The existing state-of-the-art runtime race detection tools for OpenMP such as Archer [3] – and general race detectors [11] – check for proper locking in programs which protects shared memory objects but can fail to detect determinacy races which stem from improper ordering of executions. Protecting memory accesses with critical sections or other explicit locking is not sufficient to avoid determinacy races. Rather, proper ordering of the executing entities is essential to avoid undesirable nondeterminism in OpenMP programs for correctness.

We present an algorithm to detect determinacy races in OpenMP programs by utilizing the concept of OpenMP tasks and their dependencies. Unlike the state-of-the-art race detection tools [3] that rely on happens-before model at thread level, we apply happens-before model at task level, which provides the advantage of reducing randomness due to scheduling. We implement our algorithm as an open source tool based on compile-time instrumentation through LLVM [15] compiler pass to instrument shared memory accesses in the program. The tool uses the OpenMP Performance Tools API (OMPT) [7] to monitor OpenMP-related events such as task creation, scheduling, and execution. In summary, the main contributions of this paper are:

  • A formal definition of the determinacy races and a technique for detecting such races in OpenMP tasks.

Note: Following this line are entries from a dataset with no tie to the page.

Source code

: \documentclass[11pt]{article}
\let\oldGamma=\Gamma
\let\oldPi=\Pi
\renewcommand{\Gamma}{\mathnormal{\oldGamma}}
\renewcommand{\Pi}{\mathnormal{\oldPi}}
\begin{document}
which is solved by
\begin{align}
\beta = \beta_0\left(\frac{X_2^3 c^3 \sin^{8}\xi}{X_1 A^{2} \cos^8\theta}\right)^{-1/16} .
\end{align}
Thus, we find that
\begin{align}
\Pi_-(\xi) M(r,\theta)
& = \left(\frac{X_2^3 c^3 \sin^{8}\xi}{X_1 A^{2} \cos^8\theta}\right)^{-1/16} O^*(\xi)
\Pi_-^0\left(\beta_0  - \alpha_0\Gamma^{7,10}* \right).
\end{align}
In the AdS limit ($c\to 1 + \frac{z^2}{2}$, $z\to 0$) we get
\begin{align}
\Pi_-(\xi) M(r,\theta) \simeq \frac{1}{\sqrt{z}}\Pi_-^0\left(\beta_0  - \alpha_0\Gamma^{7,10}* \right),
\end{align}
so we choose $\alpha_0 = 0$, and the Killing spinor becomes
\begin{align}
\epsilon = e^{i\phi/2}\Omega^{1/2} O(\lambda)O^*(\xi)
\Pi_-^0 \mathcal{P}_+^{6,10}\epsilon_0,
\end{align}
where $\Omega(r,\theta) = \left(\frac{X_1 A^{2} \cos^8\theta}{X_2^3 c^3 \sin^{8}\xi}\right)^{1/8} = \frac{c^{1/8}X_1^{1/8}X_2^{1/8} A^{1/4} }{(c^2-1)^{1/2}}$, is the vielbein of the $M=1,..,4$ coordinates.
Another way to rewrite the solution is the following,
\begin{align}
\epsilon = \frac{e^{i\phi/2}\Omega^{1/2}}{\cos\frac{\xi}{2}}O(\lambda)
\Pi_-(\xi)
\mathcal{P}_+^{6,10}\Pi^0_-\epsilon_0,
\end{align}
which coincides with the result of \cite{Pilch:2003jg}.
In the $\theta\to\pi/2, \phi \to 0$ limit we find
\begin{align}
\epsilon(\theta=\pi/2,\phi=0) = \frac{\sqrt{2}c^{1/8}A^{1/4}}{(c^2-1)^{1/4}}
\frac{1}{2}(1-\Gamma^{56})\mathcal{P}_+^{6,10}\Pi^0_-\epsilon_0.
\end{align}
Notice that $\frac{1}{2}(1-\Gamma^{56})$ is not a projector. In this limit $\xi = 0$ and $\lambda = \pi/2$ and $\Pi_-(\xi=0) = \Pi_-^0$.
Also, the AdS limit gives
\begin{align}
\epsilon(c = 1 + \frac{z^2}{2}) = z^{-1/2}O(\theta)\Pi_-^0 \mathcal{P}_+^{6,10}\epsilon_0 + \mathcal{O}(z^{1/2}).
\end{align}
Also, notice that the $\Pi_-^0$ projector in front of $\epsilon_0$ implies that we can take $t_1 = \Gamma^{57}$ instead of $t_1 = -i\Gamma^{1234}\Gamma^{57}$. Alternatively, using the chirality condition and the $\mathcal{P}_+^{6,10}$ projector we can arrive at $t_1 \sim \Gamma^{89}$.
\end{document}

To our knowledge, no prior work has been done for detecting determinacy races in OpenMP tasks with mixed structures of critical and non-critical sections.

  • Determinacy race detection tool for OpenMP called TaskSanitizer [20].

  • Evaluation of our method using micro-benchmark applications and comparison of results against a race detection tool for OpenMP programs.

2 Background in OpenMP Tasks

Explicit tasks in OpenMP can be created with the construct omp task, which is readily available since OpenMP 3.0 [1]. For each task, OpenMP creates a work block which includes a sequence of program statements and the data environment. This block is set aside to be executed by a thread until the runtime schedules it. Starting with OpenMP 4.0 [2], it is possible to specify execution order among explicit tasks using the depend clause, where a programmer specifies input and output data dependencies between tasks. A collection of tasks through dependencies forms an implicit task dependency graph in which a task is not runnable until all its dependencies are satisfied. The runnable tasks can then be scheduled by the OpenMP runtime. If two or more tasks are simultaneously runnable at a given point in time, they can execute in any order or concurrently.

Every part of an OpenMP program executes in a task assigned to one or more threads. For example, implicit tasks can be generated at parallel regions with the OpenMP parallel construct and each implicit task is executed to completion by one thread in the thread group of the parallel region [1]. Figure 1 shows a simple OpenMP program, where a default implicit task is created as part of the main program. This task then creates two implicit tasks through the parallel region at line 3. One of these tasks executes the single region at line 4, which creates two explicit tasks t and u at lines 6 and 10, respectively. Both of these tasks have critical sections, in which they set different values to a shared variable i. This example has a determinacy race which is explained in detail in Sect. 3.

Fig. 1.
figure 1

OpenMP example illustrates explicit and implicit tasks and their logical flow dependency between tasks. The code example has a determinacy race.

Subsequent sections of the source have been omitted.